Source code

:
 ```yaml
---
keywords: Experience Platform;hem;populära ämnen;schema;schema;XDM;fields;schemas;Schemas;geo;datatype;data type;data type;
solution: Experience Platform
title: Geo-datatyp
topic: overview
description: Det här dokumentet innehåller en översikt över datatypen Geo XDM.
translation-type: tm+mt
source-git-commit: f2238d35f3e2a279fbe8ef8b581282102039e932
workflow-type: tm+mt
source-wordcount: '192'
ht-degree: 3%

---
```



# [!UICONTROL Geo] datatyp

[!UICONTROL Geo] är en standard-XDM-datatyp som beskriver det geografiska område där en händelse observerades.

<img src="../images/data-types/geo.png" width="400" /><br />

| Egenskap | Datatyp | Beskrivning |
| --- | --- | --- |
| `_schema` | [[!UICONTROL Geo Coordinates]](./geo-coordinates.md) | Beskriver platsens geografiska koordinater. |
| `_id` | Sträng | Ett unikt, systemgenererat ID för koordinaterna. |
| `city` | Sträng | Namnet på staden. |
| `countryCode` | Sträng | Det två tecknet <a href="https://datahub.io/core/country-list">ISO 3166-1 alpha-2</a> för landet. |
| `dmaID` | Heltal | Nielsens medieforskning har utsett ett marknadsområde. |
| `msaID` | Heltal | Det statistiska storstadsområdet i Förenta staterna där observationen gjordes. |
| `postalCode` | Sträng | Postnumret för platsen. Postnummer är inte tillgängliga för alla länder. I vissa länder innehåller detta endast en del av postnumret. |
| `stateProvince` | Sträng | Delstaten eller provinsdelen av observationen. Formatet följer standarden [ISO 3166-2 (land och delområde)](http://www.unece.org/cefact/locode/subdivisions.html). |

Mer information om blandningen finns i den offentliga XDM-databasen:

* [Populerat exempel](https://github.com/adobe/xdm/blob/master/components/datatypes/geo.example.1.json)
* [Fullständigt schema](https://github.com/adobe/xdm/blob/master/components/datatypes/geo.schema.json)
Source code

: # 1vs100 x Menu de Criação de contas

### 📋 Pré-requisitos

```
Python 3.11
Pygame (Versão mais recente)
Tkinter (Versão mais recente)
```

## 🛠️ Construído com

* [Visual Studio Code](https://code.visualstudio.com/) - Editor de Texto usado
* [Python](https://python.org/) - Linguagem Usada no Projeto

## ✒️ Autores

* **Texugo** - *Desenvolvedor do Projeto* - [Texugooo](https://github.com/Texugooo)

===============

What the task requires:
Look through the records above and please copy every line in which the string "components" occurs.

Answer to this task:
* [Populerat exempel](https://github.com/adobe/xdm/blob/master/components/datatypes/geo.example.1.json)
* [Fullständigt schema](https://github.com/adobe/xdm/blob/master/components/datatypes/geo.schema.json)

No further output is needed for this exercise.